#### [RECORDS FOR THIS TASK]
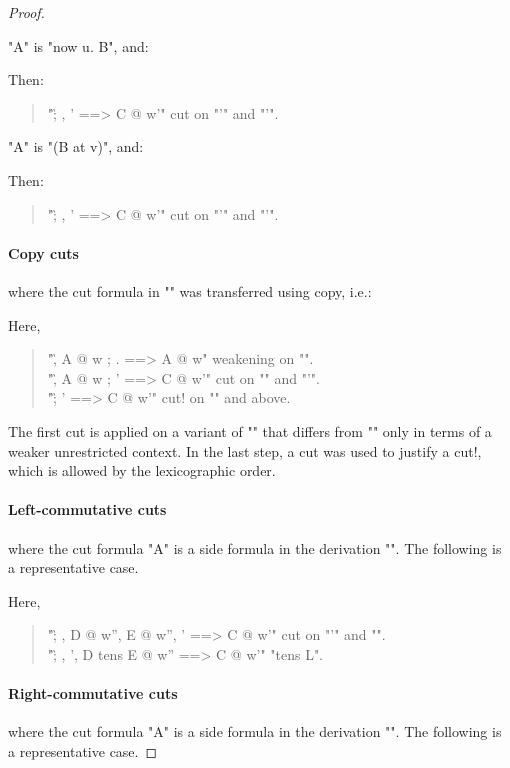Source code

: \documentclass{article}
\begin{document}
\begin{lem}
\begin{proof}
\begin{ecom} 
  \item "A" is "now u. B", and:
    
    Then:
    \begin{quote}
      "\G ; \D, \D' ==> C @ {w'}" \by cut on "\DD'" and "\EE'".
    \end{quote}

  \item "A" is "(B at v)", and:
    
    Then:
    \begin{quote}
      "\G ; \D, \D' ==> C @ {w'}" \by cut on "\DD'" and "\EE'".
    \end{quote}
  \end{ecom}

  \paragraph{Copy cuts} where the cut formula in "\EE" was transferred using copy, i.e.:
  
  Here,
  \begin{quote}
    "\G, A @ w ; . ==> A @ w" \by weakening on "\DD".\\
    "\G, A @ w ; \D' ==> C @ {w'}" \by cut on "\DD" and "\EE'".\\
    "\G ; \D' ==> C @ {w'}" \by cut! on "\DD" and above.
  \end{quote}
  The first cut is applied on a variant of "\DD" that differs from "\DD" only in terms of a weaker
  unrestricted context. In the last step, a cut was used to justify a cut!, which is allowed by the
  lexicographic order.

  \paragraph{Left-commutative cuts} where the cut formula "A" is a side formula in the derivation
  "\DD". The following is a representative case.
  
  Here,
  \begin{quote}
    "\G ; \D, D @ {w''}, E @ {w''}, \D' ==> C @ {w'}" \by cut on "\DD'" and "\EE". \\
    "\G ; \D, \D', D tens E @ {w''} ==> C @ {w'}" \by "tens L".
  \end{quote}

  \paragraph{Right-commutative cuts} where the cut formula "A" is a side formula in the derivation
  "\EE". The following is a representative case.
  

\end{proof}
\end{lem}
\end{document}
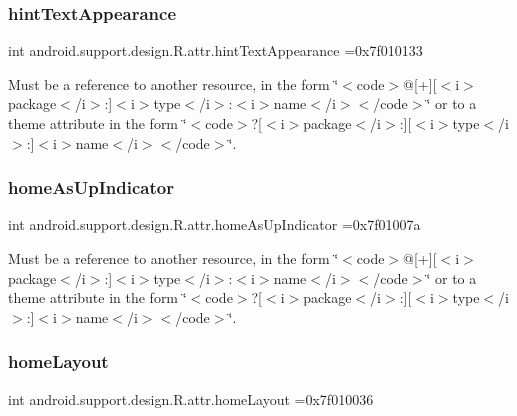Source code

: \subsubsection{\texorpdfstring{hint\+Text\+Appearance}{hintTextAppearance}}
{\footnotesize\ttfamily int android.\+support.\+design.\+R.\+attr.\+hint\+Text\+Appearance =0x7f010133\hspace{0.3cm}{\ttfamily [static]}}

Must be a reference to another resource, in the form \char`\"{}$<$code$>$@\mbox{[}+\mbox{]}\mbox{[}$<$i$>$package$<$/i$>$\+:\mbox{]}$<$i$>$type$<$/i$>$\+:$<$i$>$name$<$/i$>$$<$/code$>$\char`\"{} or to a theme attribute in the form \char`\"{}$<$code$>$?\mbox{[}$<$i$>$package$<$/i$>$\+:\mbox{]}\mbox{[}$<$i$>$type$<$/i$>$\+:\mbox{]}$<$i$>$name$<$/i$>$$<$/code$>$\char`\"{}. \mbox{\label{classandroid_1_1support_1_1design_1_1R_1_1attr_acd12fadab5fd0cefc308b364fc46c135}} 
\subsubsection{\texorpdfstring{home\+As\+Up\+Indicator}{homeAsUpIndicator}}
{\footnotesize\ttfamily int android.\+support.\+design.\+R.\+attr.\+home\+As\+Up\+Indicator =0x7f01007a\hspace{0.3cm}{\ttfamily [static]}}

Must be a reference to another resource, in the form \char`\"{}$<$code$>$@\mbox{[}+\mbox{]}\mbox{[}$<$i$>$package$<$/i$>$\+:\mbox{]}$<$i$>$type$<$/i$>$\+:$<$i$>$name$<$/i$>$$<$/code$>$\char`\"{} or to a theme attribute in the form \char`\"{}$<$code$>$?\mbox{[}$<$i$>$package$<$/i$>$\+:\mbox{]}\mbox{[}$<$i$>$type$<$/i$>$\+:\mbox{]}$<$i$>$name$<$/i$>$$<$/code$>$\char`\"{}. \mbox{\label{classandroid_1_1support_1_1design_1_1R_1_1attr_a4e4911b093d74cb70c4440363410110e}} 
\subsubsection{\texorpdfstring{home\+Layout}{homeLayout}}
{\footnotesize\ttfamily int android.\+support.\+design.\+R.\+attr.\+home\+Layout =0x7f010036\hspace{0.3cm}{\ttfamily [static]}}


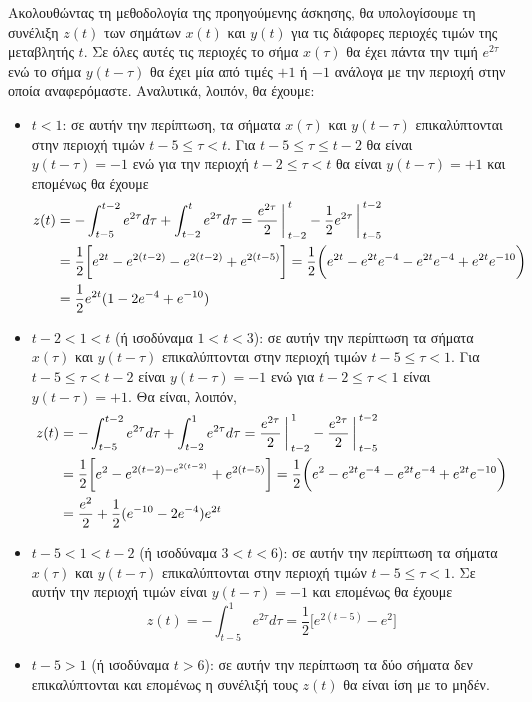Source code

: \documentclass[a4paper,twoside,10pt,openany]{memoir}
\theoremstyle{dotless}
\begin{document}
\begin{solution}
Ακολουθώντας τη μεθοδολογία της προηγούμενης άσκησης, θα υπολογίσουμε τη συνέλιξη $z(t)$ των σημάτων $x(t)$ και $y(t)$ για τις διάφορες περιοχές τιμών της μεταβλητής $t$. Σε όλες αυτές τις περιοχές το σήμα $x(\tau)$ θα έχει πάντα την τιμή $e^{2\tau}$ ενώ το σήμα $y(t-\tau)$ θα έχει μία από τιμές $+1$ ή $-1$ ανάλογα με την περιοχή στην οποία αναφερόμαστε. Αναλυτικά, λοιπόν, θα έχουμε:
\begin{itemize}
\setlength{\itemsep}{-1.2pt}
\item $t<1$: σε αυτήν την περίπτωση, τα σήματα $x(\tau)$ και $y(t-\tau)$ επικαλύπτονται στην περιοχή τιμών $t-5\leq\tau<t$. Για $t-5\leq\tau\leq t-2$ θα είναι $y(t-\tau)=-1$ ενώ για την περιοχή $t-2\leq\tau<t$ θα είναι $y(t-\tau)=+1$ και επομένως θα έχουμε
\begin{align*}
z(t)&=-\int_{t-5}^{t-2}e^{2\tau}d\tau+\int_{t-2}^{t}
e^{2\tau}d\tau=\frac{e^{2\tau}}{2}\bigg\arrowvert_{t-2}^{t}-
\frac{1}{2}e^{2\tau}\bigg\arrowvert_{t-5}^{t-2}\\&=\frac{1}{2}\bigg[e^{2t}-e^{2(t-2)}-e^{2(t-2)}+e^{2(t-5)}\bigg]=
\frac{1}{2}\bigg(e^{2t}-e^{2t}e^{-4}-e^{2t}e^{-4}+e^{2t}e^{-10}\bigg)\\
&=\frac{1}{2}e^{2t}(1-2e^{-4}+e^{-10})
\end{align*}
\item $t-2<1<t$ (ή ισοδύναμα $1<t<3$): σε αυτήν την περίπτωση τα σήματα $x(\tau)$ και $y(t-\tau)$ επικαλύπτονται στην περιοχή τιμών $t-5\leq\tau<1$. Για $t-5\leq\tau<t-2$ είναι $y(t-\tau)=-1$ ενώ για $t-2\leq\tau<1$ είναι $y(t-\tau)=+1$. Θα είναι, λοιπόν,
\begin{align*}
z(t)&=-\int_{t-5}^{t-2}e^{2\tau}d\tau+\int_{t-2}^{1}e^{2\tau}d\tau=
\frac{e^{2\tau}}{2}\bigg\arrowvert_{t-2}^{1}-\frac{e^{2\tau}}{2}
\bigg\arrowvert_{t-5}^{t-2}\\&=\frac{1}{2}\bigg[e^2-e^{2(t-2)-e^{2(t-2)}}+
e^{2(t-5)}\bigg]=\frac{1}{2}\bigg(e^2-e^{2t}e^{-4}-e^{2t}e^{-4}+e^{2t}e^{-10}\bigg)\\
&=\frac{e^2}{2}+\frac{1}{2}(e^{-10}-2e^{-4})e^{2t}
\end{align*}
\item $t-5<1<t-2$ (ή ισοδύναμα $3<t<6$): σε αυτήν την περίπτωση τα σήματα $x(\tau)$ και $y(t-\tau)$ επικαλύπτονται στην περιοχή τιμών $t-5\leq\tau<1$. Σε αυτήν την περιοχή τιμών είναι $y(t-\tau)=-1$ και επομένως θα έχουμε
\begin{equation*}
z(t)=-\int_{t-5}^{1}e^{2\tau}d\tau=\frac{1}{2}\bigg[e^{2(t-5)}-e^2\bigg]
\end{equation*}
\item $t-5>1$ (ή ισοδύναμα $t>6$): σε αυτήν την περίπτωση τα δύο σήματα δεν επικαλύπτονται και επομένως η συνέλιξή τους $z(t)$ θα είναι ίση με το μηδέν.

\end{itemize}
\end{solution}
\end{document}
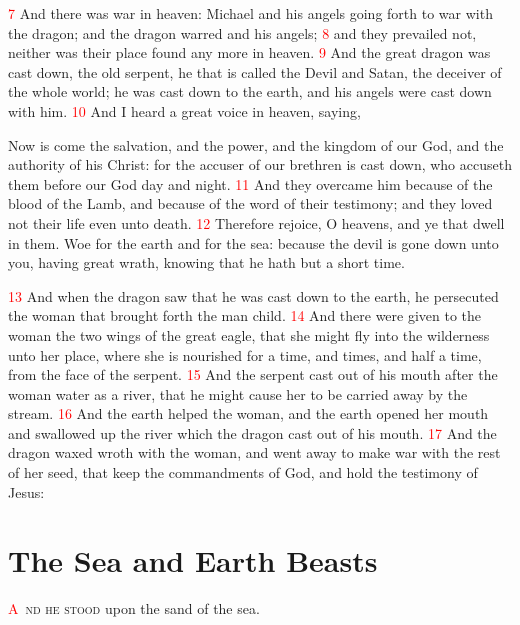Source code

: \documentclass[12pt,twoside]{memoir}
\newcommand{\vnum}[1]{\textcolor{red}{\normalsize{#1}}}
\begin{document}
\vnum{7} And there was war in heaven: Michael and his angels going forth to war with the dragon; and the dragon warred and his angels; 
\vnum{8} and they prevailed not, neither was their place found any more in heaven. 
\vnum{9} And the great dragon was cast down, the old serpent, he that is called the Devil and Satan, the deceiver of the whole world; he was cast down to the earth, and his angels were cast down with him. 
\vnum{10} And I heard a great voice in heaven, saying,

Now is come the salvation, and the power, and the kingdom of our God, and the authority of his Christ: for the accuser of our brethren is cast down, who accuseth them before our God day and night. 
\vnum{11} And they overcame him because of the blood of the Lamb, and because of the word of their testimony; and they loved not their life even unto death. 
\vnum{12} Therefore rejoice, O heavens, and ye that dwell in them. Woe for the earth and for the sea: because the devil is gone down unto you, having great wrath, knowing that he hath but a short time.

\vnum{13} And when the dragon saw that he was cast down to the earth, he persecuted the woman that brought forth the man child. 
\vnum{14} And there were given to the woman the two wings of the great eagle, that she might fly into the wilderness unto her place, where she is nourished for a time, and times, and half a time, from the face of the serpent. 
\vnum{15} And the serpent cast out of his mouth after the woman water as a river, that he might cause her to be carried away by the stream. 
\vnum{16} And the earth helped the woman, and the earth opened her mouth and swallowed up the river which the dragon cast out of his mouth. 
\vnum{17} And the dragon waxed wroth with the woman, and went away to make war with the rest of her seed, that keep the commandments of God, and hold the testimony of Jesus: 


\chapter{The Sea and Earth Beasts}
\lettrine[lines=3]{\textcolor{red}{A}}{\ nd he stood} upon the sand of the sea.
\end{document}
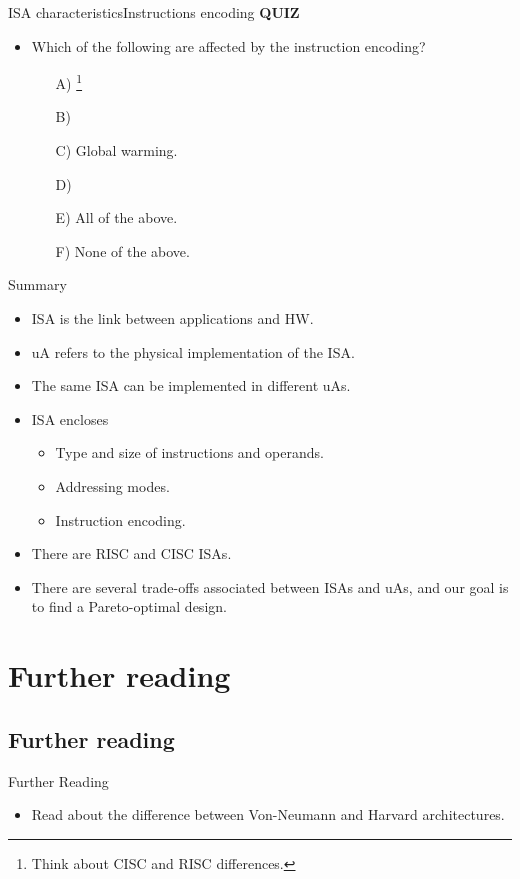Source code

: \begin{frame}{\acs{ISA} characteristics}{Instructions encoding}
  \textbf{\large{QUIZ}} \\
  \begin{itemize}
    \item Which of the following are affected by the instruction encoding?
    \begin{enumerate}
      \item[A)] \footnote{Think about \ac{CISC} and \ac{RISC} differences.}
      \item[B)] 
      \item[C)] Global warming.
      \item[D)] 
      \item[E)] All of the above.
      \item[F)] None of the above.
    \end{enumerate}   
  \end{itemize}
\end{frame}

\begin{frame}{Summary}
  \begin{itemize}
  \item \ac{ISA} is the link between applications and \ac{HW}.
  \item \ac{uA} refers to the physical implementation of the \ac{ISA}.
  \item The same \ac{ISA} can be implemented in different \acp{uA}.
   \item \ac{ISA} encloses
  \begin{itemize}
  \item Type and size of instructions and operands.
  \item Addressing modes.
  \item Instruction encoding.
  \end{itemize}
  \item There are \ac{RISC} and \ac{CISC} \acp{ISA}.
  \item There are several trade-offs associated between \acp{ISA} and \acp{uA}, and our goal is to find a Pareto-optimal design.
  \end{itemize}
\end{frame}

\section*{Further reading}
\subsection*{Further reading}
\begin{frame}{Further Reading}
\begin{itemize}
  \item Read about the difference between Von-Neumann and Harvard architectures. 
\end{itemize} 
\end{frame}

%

#### [WHAT NEEDS TO BE DONE]
Going through the listing above, copy out every line that has the string "serpent".

#### [SOLUTION FOR THIS EXERCISE]
\vnum{9} And the great dragon was cast down, the old serpent, he that is called the Devil and Satan, the deceiver of the whole world; he was cast down to the earth, and his angels were cast down with him. 
\vnum{14} And there were given to the woman the two wings of the great eagle, that she might fly into the wilderness unto her place, where she is nourished for a time, and times, and half a time, from the face of the serpent. 
\vnum{15} And the serpent cast out of his mouth after the woman water as a river, that he might cause her to be carried away by the stream. 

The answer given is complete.